### Aim of the task
Write out the records that follow exactly. Do not include pictures.

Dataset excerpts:

-*-

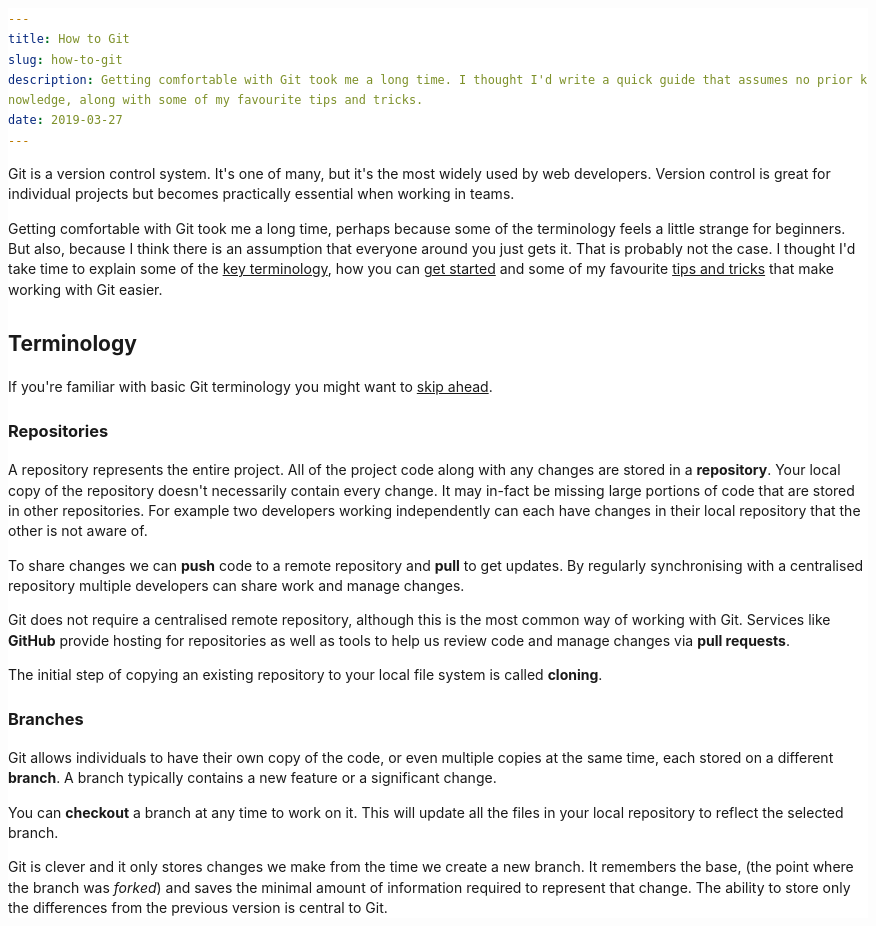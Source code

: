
 ```yaml
---
title: How to Git
slug: how-to-git
description: Getting comfortable with Git took me a long time. I thought I'd write a quick guide that assumes no prior knowledge, along with some of my favourite tips and tricks.
date: 2019-03-27
---
```


Git is a version control system. It's one of many, but it's the most widely used by web developers. Version control is great for individual projects but becomes practically essential when working in teams.

Getting comfortable with Git took me a long time, perhaps because some of the terminology feels a little strange for beginners. But also, because I think there is an assumption that everyone around you just gets it. That is probably not the case. I thought I'd take time to explain some of the [key terminology](#terminology), how you can [get started](#getting-started) and some of my favourite [tips and tricks](#tips-and-tricks) that make working with Git easier.

## Terminology

If you're familiar with basic Git terminology you might want to [skip ahead](#getting-started).

### Repositories

A repository represents the entire project. All of the project code along with any changes are stored in a **repository**. Your local copy of the repository doesn't necessarily contain every change. It may in-fact be missing large portions of code that are stored in other repositories. For example two developers working independently can each have changes in their local repository that the other is not aware of.

To share changes we can **push** code to a remote repository and **pull** to get updates. By regularly synchronising with a centralised repository multiple developers can share work and manage changes.

Git does not require a centralised remote repository, although this is the most common way of working with Git. Services like **GitHub** provide hosting for repositories as well as tools to help us review code and manage changes via **pull requests**.

The initial step of copying an existing repository to your local file system is called **cloning**.

### Branches

Git allows individuals to have their own copy of the code, or even multiple copies at the same time, each stored on a different **branch**. A branch typically contains a new feature or a significant change.

You can **checkout** a branch at any time to work on it. This will update all the files in your local repository to reflect the selected branch.

Git is clever and it only stores changes we make from the time we create a new branch. It remembers the base, (the point where the branch was _forked_) and saves the minimal amount of information required to represent that change. The ability to store only the differences from the previous version is central to Git.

-*-

### Solution
Source code

:
 ```yaml
---
title: How to Git
slug: how-to-git
description: Getting comfortable with Git took me a long time. I thought I'd write a quick guide that assumes no prior knowledge, along with some of my favourite tips and tricks.
date: 2019-03-27
---
```


Git is a version control system. It's one of many, but it's the most widely used by web developers. Version control is great for individual projects but becomes practically essential when working in teams.

Getting comfortable with Git took me a long time, perhaps because some of the terminology feels a little strange for beginners. But also, because I think there is an assumption that everyone around you just gets it. That is probably not the case. I thought I'd take time to explain some of the [key terminology](#terminology), how you can [get started](#getting-started) and some of my favourite [tips and tricks](#tips-and-tricks) that make working with Git easier.

## Terminology

If you're familiar with basic Git terminology you might want to [skip ahead](#getting-started).

### Repositories

A repository represents the entire project. All of the project code along with any changes are stored in a **repository**. Your local copy of the repository doesn't necessarily contain every change. It may in-fact be missing large portions of code that are stored in other repositories. For example two developers working independently can each have changes in their local repository that the other is not aware of.

To share changes we can **push** code to a remote repository and **pull** to get updates. By regularly synchronising with a centralised repository multiple developers can share work and manage changes.

Git does not require a centralised remote repository, although this is the most common way of working with Git. Services like **GitHub** provide hosting for repositories as well as tools to help us review code and manage changes via **pull requests**.

The initial step of copying an existing repository to your local file system is called **cloning**.

### Branches

Git allows individuals to have their own copy of the code, or even multiple copies at the same time, each stored on a different **branch**. A branch typically contains a new feature or a significant change.

You can **checkout** a branch at any time to work on it. This will update all the files in your local repository to reflect the selected branch.

Git is clever and it only stores changes we make from the time we create a new branch. It remembers the base, (the point where the branch was _forked_) and saves the minimal amount of information required to represent that change. The ability to store only the differences from the previous version is central to Git.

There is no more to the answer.